▶ Data supplied:
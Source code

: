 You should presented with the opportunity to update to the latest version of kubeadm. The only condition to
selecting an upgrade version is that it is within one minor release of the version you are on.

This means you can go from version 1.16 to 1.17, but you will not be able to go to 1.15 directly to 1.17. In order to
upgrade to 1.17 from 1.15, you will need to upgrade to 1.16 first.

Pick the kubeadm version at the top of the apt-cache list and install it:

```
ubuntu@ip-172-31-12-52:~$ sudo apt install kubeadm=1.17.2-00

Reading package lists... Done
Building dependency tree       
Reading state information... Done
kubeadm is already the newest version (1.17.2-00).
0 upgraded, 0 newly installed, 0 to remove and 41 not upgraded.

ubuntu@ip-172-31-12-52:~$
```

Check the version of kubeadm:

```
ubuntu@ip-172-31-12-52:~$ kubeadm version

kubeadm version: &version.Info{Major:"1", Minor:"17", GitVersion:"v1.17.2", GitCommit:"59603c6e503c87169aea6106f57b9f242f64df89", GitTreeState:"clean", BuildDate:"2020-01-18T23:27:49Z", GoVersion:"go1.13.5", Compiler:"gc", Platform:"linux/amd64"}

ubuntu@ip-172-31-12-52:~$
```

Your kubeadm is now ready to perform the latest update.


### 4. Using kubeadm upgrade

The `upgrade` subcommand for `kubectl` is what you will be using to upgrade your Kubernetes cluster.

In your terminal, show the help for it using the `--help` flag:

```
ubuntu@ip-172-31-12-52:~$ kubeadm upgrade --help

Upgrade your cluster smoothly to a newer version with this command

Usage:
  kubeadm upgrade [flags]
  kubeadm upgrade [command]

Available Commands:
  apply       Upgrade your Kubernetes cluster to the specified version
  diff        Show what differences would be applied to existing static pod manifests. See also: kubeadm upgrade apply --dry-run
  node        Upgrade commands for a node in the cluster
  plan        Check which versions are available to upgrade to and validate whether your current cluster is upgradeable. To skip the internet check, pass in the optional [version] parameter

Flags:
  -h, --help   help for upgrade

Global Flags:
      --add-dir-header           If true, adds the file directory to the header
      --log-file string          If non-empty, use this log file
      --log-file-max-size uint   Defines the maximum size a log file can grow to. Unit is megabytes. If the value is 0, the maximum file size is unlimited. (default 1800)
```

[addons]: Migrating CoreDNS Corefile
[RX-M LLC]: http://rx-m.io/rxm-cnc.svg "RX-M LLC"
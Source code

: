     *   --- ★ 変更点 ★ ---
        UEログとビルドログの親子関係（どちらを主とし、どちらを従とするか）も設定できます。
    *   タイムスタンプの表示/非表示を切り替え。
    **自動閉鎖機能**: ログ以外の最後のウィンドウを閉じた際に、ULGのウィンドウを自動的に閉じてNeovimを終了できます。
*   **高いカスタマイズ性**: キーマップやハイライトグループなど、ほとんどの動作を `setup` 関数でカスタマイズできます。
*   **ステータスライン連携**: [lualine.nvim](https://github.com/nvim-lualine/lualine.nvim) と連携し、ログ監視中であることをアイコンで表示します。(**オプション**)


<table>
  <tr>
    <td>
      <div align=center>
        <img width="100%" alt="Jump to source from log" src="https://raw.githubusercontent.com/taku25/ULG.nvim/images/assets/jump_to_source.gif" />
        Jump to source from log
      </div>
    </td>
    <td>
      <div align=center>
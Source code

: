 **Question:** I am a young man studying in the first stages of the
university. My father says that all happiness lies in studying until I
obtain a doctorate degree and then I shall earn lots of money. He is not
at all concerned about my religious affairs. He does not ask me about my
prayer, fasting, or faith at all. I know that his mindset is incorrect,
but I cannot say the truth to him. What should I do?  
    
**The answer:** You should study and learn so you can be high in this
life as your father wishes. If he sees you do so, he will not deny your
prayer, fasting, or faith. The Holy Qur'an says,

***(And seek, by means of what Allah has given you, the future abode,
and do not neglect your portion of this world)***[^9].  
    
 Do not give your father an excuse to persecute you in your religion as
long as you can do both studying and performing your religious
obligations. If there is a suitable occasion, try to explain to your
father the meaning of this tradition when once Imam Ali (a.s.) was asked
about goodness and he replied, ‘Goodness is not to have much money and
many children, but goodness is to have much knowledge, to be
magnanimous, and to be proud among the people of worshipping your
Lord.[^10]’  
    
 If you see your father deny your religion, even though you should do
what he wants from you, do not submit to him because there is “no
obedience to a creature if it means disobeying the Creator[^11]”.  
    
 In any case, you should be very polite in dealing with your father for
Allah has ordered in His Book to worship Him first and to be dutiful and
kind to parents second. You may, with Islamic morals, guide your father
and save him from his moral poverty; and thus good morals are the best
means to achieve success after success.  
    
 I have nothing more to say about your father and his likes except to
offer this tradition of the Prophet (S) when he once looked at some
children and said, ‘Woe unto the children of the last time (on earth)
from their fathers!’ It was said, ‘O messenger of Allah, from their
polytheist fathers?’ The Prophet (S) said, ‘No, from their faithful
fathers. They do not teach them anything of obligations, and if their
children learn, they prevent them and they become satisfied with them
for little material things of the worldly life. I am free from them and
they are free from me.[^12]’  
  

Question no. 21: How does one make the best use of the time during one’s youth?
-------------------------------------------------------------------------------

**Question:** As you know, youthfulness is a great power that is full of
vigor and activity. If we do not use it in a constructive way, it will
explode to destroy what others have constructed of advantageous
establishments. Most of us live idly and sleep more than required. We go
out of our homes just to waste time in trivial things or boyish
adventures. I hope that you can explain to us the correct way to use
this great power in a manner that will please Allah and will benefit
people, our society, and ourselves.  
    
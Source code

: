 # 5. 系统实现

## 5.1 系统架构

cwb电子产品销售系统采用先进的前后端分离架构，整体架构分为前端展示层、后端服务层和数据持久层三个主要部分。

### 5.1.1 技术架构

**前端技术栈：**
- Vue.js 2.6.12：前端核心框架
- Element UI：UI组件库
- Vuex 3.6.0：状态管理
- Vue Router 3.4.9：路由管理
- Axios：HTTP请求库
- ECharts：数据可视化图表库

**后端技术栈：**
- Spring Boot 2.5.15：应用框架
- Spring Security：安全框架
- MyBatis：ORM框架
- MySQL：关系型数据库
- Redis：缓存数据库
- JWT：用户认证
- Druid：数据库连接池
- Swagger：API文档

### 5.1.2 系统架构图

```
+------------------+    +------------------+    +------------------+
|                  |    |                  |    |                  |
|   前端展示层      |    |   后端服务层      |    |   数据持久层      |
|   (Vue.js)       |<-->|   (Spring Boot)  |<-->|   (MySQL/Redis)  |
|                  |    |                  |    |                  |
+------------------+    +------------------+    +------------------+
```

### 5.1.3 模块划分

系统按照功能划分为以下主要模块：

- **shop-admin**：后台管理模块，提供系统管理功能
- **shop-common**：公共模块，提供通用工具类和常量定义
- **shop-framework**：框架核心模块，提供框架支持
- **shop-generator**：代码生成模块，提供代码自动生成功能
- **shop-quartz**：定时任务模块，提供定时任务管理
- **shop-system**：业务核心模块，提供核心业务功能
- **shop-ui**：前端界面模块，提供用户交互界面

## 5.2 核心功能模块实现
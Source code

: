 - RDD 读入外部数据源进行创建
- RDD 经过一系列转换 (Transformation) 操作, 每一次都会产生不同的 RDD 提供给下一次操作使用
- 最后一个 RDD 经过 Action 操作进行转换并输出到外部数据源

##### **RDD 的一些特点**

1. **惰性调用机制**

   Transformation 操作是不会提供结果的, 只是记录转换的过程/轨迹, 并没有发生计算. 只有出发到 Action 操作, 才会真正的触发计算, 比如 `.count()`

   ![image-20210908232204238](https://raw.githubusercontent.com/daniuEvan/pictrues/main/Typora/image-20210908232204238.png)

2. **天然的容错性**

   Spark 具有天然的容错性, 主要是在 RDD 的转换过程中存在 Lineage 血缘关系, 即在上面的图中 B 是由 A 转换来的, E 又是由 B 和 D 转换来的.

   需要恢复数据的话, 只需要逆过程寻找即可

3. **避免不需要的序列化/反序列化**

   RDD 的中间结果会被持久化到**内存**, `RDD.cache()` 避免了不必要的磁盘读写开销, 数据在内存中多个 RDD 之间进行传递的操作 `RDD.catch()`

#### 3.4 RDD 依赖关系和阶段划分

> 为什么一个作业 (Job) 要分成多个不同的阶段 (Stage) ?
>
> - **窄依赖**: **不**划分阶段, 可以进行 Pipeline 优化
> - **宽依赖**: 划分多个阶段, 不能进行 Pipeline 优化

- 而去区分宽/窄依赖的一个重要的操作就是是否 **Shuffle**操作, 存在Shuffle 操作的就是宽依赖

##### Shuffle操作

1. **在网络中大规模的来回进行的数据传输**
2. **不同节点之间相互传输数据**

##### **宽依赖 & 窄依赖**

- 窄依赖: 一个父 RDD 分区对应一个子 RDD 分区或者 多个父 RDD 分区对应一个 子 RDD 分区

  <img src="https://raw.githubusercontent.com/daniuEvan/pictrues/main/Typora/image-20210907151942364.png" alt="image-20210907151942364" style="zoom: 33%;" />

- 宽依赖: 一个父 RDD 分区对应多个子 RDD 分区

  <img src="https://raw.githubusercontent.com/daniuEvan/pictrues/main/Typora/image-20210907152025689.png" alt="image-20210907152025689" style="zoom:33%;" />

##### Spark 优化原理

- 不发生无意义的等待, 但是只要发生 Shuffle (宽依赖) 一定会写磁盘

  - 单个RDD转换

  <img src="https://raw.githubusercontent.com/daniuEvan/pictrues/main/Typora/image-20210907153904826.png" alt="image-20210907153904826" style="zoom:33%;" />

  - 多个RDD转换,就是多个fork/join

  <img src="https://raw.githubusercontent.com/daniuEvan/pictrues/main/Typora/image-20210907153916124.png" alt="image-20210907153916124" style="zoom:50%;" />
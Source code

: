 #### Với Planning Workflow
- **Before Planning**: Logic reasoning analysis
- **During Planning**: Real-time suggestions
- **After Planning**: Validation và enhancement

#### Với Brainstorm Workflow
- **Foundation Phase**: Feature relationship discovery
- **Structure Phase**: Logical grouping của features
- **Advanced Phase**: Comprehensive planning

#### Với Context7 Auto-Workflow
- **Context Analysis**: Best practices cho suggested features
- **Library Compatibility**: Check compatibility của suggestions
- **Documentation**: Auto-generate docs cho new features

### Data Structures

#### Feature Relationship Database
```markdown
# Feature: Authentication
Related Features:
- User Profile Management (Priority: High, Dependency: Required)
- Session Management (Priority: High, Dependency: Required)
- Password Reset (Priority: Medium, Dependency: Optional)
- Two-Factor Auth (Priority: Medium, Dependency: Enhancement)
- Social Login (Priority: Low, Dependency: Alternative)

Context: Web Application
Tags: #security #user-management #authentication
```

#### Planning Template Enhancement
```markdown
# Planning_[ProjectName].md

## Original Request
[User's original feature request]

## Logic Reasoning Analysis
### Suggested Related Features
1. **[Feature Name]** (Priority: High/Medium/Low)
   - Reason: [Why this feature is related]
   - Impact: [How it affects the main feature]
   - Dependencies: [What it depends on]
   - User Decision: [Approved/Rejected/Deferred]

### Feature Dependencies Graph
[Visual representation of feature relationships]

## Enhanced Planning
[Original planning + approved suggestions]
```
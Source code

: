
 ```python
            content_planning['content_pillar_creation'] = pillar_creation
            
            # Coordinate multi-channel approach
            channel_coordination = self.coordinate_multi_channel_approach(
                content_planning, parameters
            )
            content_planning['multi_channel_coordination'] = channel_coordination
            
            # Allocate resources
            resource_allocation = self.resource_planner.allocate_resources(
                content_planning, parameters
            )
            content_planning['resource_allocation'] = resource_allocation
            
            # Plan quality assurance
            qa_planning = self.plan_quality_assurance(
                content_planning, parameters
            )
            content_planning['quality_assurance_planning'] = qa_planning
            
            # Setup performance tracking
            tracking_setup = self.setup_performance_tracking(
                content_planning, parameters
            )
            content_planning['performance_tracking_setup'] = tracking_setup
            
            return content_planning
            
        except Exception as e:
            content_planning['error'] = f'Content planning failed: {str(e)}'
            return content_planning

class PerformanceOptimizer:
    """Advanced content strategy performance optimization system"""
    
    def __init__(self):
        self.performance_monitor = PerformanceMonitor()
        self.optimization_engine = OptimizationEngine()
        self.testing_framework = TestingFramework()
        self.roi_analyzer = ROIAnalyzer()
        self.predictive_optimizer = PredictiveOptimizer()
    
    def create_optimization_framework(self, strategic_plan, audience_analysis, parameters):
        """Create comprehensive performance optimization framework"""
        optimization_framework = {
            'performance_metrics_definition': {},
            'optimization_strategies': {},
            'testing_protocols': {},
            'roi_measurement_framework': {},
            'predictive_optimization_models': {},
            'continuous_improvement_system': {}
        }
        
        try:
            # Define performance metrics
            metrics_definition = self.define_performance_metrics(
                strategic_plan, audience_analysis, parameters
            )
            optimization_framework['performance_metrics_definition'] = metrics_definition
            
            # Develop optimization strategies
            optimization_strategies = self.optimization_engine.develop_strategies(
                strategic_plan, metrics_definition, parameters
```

▶ What you need to do: A single number is the answer here: how many lines of the material contain the string "great"?

▶ Exercise output: 2